As well as providing new information about objects like exoplanets and giving new views of some famous space scenes, the James Webb Space Telescope is also being used to observe large patches of the sky in wide-scale surveys. Researchers from one such Webb survey, called the Prime Extragalactic Areas for Reionization and Lensing Science or PEARLS, recently released their first results showing an area of the sky called the North Ecliptic Pole.
This image shows around 2% of the sky, as captured by both Webb’s Near-Infrared Camera or NIRCam and the Hubble Space Telescope’s Advanced Camera for Surveys. This is just a part of the PEARLS survey, but shows thousands of galaxies including some extremely distant ones. You can see a zoomable version of the image on the Webb website.
“For over two decades, I’ve worked with a large international team of scientists to prepare our Webb science program,” said lead author of the research, Rogier Windhorst of Arizona State University, in a statement. “Webb’s images are truly phenomenal, really beyond my wildest dreams.
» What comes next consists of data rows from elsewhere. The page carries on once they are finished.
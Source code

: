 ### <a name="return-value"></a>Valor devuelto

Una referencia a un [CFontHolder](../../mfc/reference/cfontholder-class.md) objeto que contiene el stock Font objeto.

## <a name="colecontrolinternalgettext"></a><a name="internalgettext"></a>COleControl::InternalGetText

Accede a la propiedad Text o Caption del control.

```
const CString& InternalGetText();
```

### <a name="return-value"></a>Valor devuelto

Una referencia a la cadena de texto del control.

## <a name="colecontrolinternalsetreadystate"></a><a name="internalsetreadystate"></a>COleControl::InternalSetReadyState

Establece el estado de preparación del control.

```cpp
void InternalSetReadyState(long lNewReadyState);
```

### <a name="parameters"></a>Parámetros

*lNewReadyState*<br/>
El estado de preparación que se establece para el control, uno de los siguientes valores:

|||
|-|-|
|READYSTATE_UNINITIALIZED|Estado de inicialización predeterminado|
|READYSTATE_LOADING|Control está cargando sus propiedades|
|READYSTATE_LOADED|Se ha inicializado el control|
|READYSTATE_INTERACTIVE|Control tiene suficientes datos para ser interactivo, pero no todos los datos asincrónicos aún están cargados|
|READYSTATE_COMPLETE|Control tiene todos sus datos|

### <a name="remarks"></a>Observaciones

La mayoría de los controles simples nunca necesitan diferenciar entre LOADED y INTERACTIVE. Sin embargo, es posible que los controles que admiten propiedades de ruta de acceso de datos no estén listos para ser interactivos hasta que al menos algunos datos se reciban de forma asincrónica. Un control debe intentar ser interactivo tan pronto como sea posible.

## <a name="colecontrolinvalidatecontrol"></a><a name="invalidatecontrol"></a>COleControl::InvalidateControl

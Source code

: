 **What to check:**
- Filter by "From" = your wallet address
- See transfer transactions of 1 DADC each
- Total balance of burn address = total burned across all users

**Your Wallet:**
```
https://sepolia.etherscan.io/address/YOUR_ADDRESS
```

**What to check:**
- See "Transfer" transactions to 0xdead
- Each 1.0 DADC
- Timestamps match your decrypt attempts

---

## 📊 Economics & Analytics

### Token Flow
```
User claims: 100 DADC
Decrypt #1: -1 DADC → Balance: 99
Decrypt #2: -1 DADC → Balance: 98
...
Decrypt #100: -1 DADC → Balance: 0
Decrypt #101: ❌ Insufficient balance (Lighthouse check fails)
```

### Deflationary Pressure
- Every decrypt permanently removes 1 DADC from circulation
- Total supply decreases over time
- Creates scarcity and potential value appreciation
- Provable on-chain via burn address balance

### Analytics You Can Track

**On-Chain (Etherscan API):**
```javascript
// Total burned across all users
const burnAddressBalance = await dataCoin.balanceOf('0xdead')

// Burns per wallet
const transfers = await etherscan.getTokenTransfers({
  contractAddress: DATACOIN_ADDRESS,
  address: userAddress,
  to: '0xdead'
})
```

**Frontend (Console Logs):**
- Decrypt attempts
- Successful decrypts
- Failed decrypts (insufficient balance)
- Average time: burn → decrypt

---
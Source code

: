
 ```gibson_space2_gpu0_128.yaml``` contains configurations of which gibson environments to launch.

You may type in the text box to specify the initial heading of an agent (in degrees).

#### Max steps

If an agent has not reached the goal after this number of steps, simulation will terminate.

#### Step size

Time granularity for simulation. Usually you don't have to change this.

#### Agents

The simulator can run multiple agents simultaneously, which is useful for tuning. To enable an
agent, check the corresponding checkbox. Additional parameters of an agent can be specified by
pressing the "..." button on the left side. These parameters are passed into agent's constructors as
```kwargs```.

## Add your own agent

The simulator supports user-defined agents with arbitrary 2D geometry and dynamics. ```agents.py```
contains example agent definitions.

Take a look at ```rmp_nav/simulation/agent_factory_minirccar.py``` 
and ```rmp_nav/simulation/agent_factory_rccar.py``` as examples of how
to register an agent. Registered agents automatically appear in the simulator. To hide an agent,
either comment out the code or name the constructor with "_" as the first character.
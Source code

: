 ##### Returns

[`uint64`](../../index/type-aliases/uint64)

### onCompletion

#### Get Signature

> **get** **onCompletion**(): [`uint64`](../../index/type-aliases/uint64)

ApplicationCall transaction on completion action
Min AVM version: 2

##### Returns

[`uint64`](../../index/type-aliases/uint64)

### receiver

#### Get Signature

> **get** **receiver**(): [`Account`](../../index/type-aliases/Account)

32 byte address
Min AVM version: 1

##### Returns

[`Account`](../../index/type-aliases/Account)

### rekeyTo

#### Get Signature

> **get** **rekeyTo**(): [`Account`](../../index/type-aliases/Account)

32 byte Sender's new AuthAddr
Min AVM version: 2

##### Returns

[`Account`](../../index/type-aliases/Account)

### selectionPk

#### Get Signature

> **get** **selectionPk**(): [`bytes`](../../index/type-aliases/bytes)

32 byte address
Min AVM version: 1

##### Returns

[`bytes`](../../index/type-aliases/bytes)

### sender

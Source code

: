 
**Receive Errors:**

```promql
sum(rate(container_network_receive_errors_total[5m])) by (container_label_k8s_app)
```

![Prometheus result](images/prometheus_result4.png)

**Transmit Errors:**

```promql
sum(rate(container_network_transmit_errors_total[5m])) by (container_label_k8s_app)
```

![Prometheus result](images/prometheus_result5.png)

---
They allow us to measure the number density of galaxies shining to very faint infrared limits and the total amount of light they produce. This light is much dimmer than the very dark infrared sky measured between those galaxies.”
Some of the interesting features being studied by the PEARLS survey include the accretion disks which form around supermassive black holes in the center of galaxies, a pair of overlapping galaxies called the VV 191 galaxy system, and some extremely old galaxies with very high redshift, the light of which has been traveling for almost 13.5 billion years.
“I was blown away by the first PEARLS images,” said coauthor Rolf Jansen. “Little did I know, when I selected this field near the North Ecliptic Pole, that it would yield such a treasure trove of distant galaxies, and that we would get direct clues about the processes by which galaxies assemble and grow. I can see streams, tails, shells, and halos of stars in their outskirts, the leftovers of their building blocks.”
The research is published in The Astronomical Journal.